■ Assigned task: Setting pictures aside, output exactly the lines from the start of the records to the line with "Larson, Birgit [052-053]", that line included.

■ Plain-text document sources:
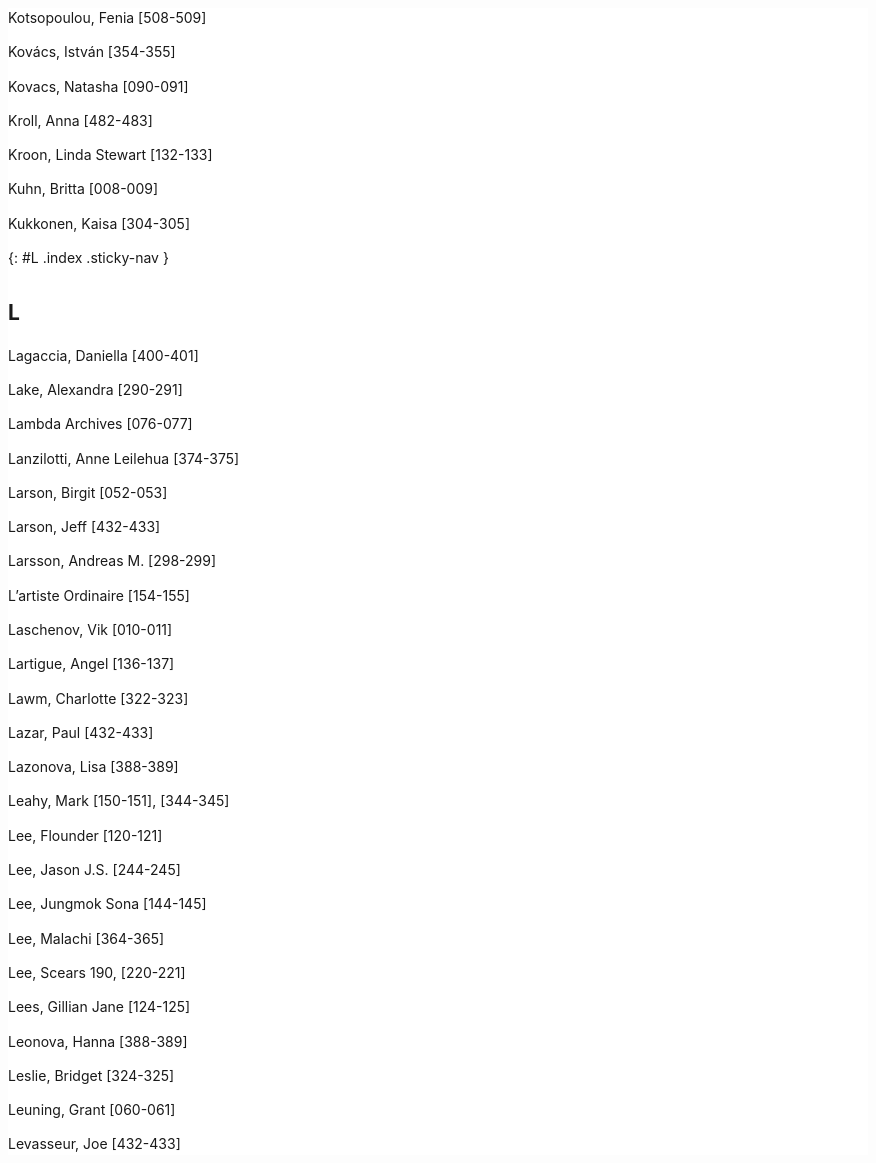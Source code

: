 Kotsopoulou, Fenia [508-509]

Kovács, István [354-355]

Kovacs, Natasha [090-091]

Kroll, Anna [482-483]

Kroon, Linda Stewart [132-133]

Kuhn, Britta [008-009]

Kukkonen, Kaisa [304-305]

{: #L .index .sticky-nav } 
## L

Lagaccia, Daniella [400-401]

Lake, Alexandra [290-291]

Lambda Archives [076-077]

Lanzilotti, Anne Leilehua [374-375]

Larson, Birgit [052-053]

Larson, Jeff [432-433]

Larsson, Andreas M. [298-299]

L’artiste Ordinaire [154-155]

Laschenov, Vik [010-011]

Lartigue, Angel [136-137]

Lawm, Charlotte [322-323]

Lazar, Paul [432-433]

Lazonova, Lisa [388-389]

Leahy, Mark [150-151], [344-345]

Lee, Flounder [120-121]

Lee, Jason J.S. [244-245]

Lee, Jungmok Sona [144-145]

Lee, Malachi [364-365]

Lee, Scears 190, [220-221]

Lees, Gillian Jane [124-125]

Leonova, Hanna [388-389]

Leslie, Bridget [324-325]

Leuning, Grant [060-061]

Levasseur, Joe [432-433]
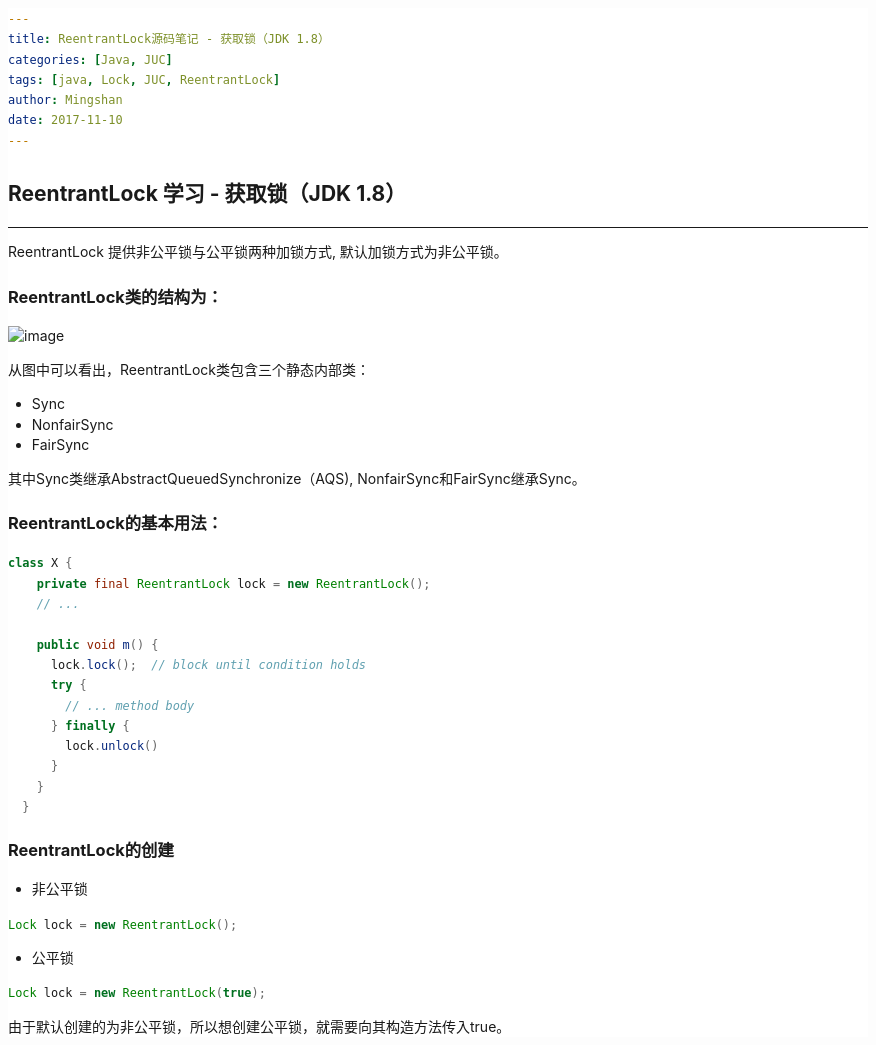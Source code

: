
 ```yaml
---
title: ReentrantLock源码笔记 - 获取锁（JDK 1.8）
categories: [Java, JUC]
tags: [java, Lock, JUC, ReentrantLock]
author: Mingshan
date: 2017-11-10
---
```

## ReentrantLock 学习 - 获取锁（JDK 1.8）
* * *
ReentrantLock 提供非公平锁与公平锁两种加锁方式, 默认加锁方式为非公平锁。

### ReentrantLock类的结构为：<br>
![image](https://github.com/mstao/static/blob/master/blog/ReentrantLock.png?raw=true)

从图中可以看出，ReentrantLock类包含三个静态内部类：
- Sync
- NonfairSync
- FairSync

其中Sync类继承AbstractQueuedSynchronize（AQS), NonfairSync和FairSync继承Sync。

### ReentrantLock的基本用法：

```java
class X {
    private final ReentrantLock lock = new ReentrantLock();
    // ...

    public void m() {
      lock.lock();  // block until condition holds
      try {
        // ... method body
      } finally {
        lock.unlock()
      }
    }
  }
```

### ReentrantLock的创建
- 非公平锁

```java
Lock lock = new ReentrantLock();
```
- 公平锁

```java
Lock lock = new ReentrantLock(true);
```
由于默认创建的为非公平锁，所以想创建公平锁，就需要向其构造方法传入true。
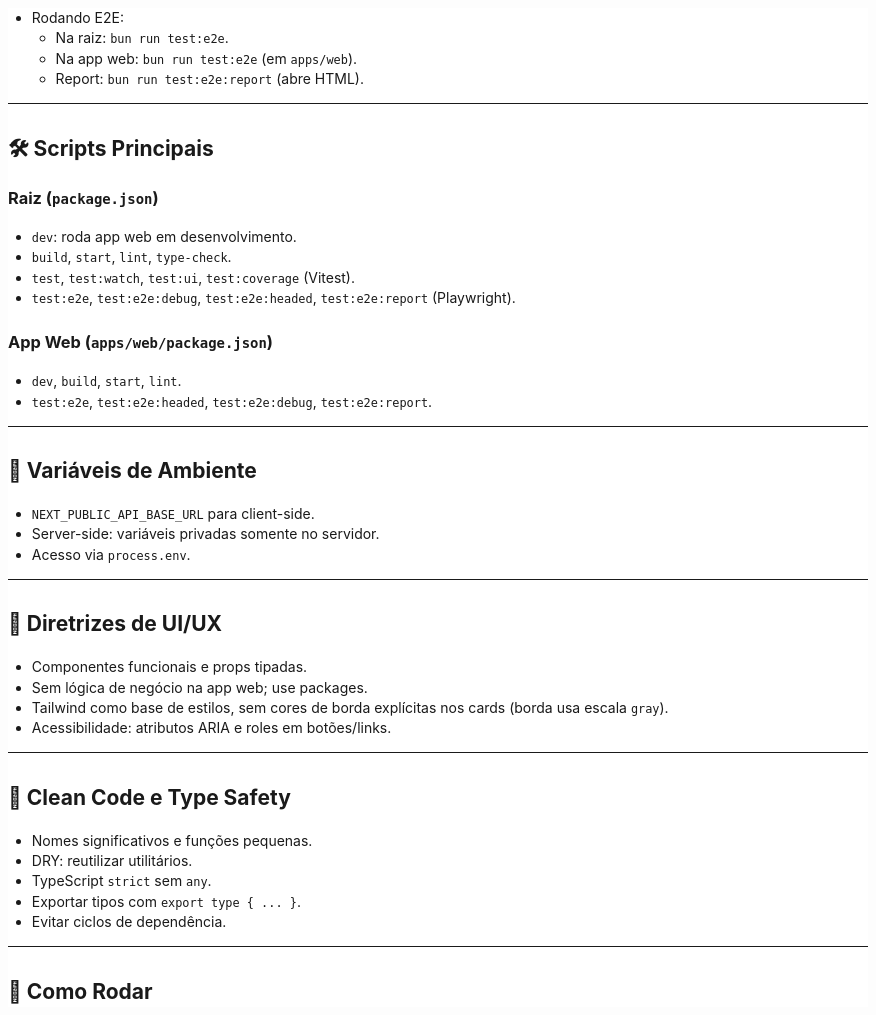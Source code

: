 - Rodando E2E:
  - Na raiz: `bun run test:e2e`.
  - Na app web: `bun run test:e2e` (em `apps/web`).
  - Report: `bun run test:e2e:report` (abre HTML).

---

## 🛠️ Scripts Principais

### Raiz (`package.json`)
- `dev`: roda app web em desenvolvimento.
- `build`, `start`, `lint`, `type-check`.
- `test`, `test:watch`, `test:ui`, `test:coverage` (Vitest).
- `test:e2e`, `test:e2e:debug`, `test:e2e:headed`, `test:e2e:report` (Playwright).

### App Web (`apps/web/package.json`)
- `dev`, `build`, `start`, `lint`.
- `test:e2e`, `test:e2e:headed`, `test:e2e:debug`, `test:e2e:report`.

---

## 🔐 Variáveis de Ambiente

- `NEXT_PUBLIC_API_BASE_URL` para client-side.
- Server-side: variáveis privadas somente no servidor.
- Acesso via `process.env`.

---

## 🎨 Diretrizes de UI/UX

- Componentes funcionais e props tipadas.
- Sem lógica de negócio na app web; use packages.
- Tailwind como base de estilos, sem cores de borda explícitas nos cards (borda usa escala `gray`).
- Acessibilidade: atributos ARIA e roles em botões/links.

---

## 🧼 Clean Code e Type Safety

- Nomes significativos e funções pequenas.
- DRY: reutilizar utilitários.
- TypeScript `strict` sem `any`.
- Exportar tipos com `export type { ... }`.
- Evitar ciclos de dependência.

---

## 🚀 Como Rodar
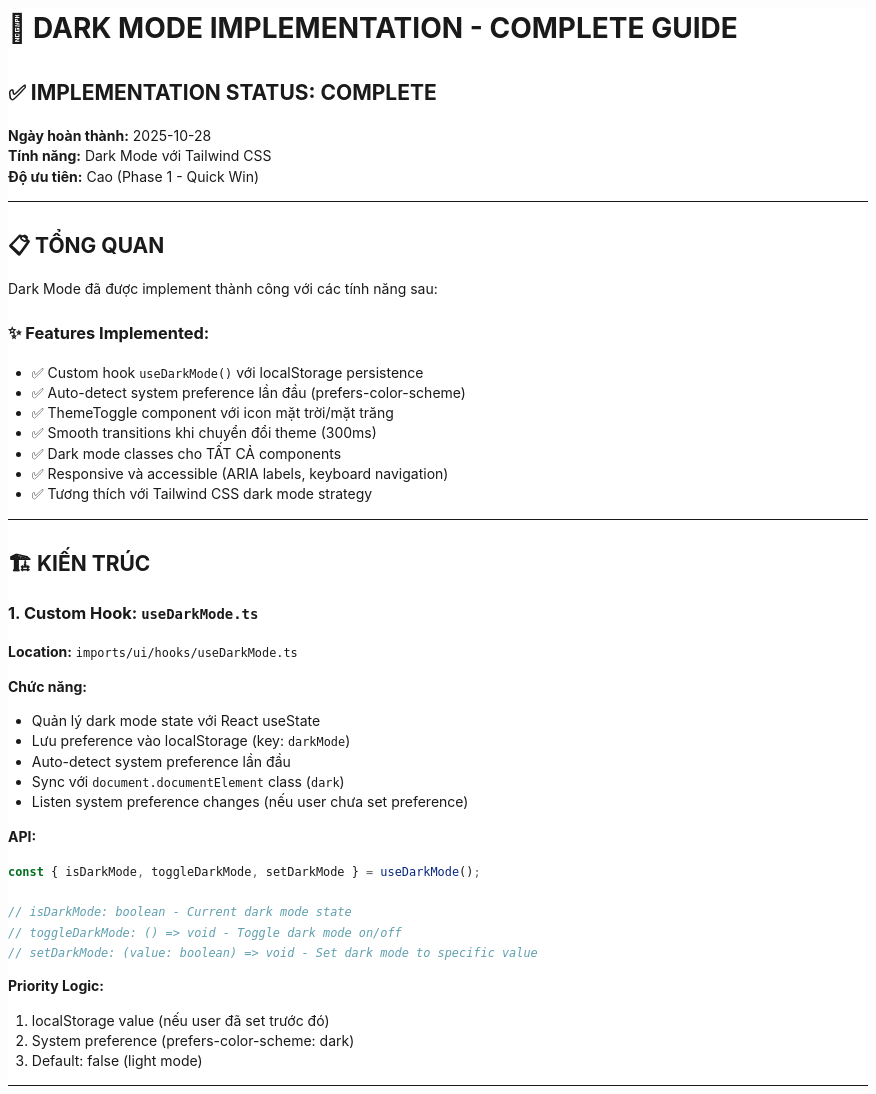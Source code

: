 # 🌙 DARK MODE IMPLEMENTATION - COMPLETE GUIDE

## ✅ IMPLEMENTATION STATUS: COMPLETE

**Ngày hoàn thành:** 2025-10-28  
**Tính năng:** Dark Mode với Tailwind CSS  
**Độ ưu tiên:** Cao (Phase 1 - Quick Win)

---

## 📋 TỔNG QUAN

Dark Mode đã được implement thành công với các tính năng sau:

### ✨ Features Implemented:
- ✅ Custom hook `useDarkMode()` với localStorage persistence
- ✅ Auto-detect system preference lần đầu (prefers-color-scheme)
- ✅ ThemeToggle component với icon mặt trời/mặt trăng
- ✅ Smooth transitions khi chuyển đổi theme (300ms)
- ✅ Dark mode classes cho TẤT CẢ components
- ✅ Responsive và accessible (ARIA labels, keyboard navigation)
- ✅ Tương thích với Tailwind CSS dark mode strategy

---

## 🏗️ KIẾN TRÚC

### 1. Custom Hook: `useDarkMode.ts`

**Location:** `imports/ui/hooks/useDarkMode.ts`

**Chức năng:**
- Quản lý dark mode state với React useState
- Lưu preference vào localStorage (key: `darkMode`)
- Auto-detect system preference lần đầu
- Sync với `document.documentElement` class (`dark`)
- Listen system preference changes (nếu user chưa set preference)

**API:**
```typescript
const { isDarkMode, toggleDarkMode, setDarkMode } = useDarkMode();

// isDarkMode: boolean - Current dark mode state
// toggleDarkMode: () => void - Toggle dark mode on/off
// setDarkMode: (value: boolean) => void - Set dark mode to specific value
```

**Priority Logic:**
1. localStorage value (nếu user đã set trước đó)
2. System preference (prefers-color-scheme: dark)
3. Default: false (light mode)

---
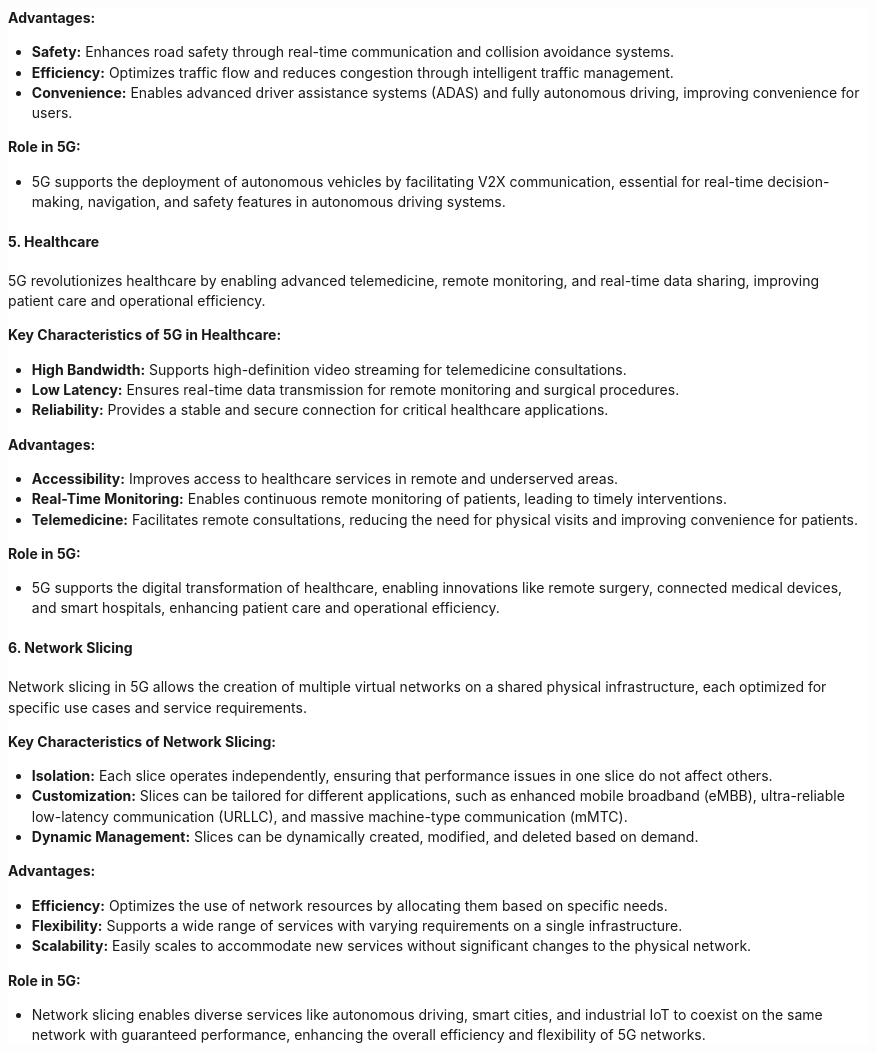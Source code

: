 **Advantages:**
- **Safety:** Enhances road safety through real-time communication and collision avoidance systems.
- **Efficiency:** Optimizes traffic flow and reduces congestion through intelligent traffic management.
- **Convenience:** Enables advanced driver assistance systems (ADAS) and fully autonomous driving, improving convenience for users.

**Role in 5G:**
- 5G supports the deployment of autonomous vehicles by facilitating V2X communication, essential for real-time decision-making, navigation, and safety features in autonomous driving systems.

#### 5. Healthcare
5G revolutionizes healthcare by enabling advanced telemedicine, remote monitoring, and real-time data sharing, improving patient care and operational efficiency.

**Key Characteristics of 5G in Healthcare:**
- **High Bandwidth:** Supports high-definition video streaming for telemedicine consultations.
- **Low Latency:** Ensures real-time data transmission for remote monitoring and surgical procedures.
- **Reliability:** Provides a stable and secure connection for critical healthcare applications.

**Advantages:**
- **Accessibility:** Improves access to healthcare services in remote and underserved areas.
- **Real-Time Monitoring:** Enables continuous remote monitoring of patients, leading to timely interventions.
- **Telemedicine:** Facilitates remote consultations, reducing the need for physical visits and improving convenience for patients.

**Role in 5G:**
- 5G supports the digital transformation of healthcare, enabling innovations like remote surgery, connected medical devices, and smart hospitals, enhancing patient care and operational efficiency.

#### 6. Network Slicing
Network slicing in 5G allows the creation of multiple virtual networks on a shared physical infrastructure, each optimized for specific use cases and service requirements.

**Key Characteristics of Network Slicing:**
- **Isolation:** Each slice operates independently, ensuring that performance issues in one slice do not affect others.
- **Customization:** Slices can be tailored for different applications, such as enhanced mobile broadband (eMBB), ultra-reliable low-latency communication (URLLC), and massive machine-type communication (mMTC).
- **Dynamic Management:** Slices can be dynamically created, modified, and deleted based on demand.

**Advantages:**
- **Efficiency:** Optimizes the use of network resources by allocating them based on specific needs.
- **Flexibility:** Supports a wide range of services with varying requirements on a single infrastructure.
- **Scalability:** Easily scales to accommodate new services without significant changes to the physical network.

**Role in 5G:**
- Network slicing enables diverse services like autonomous driving, smart cities, and industrial IoT to coexist on the same network with guaranteed performance, enhancing the overall efficiency and flexibility of 5G networks.
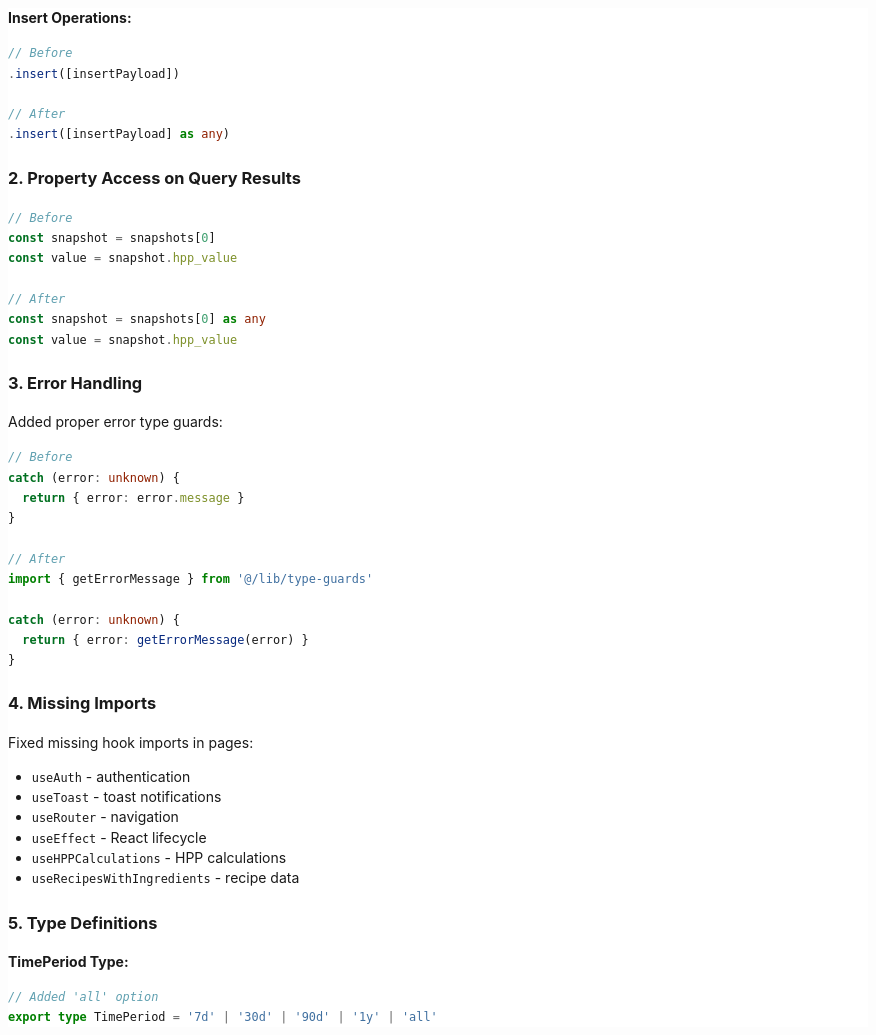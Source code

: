 **Insert Operations:**
```typescript
// Before
.insert([insertPayload])

// After
.insert([insertPayload] as any)
```

### 2. Property Access on Query Results

```typescript
// Before
const snapshot = snapshots[0]
const value = snapshot.hpp_value

// After
const snapshot = snapshots[0] as any
const value = snapshot.hpp_value
```

### 3. Error Handling

Added proper error type guards:

```typescript
// Before
catch (error: unknown) {
  return { error: error.message }
}

// After
import { getErrorMessage } from '@/lib/type-guards'

catch (error: unknown) {
  return { error: getErrorMessage(error) }
}
```

### 4. Missing Imports

Fixed missing hook imports in pages:
- `useAuth` - authentication
- `useToast` - toast notifications
- `useRouter` - navigation
- `useEffect` - React lifecycle
- `useHPPCalculations` - HPP calculations
- `useRecipesWithIngredients` - recipe data

### 5. Type Definitions

**TimePeriod Type:**
```typescript
// Added 'all' option
export type TimePeriod = '7d' | '30d' | '90d' | '1y' | 'all'
```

■ The answer:
Source code

: Kotsopoulou, Fenia [508-509]

Kovács, István [354-355]

Kovacs, Natasha [090-091]

Kroll, Anna [482-483]

Kroon, Linda Stewart [132-133]

Kuhn, Britta [008-009]

Kukkonen, Kaisa [304-305]

{: #L .index .sticky-nav } 
## L

Lagaccia, Daniella [400-401]

Lake, Alexandra [290-291]

Lambda Archives [076-077]

Lanzilotti, Anne Leilehua [374-375]

Larson, Birgit [052-053]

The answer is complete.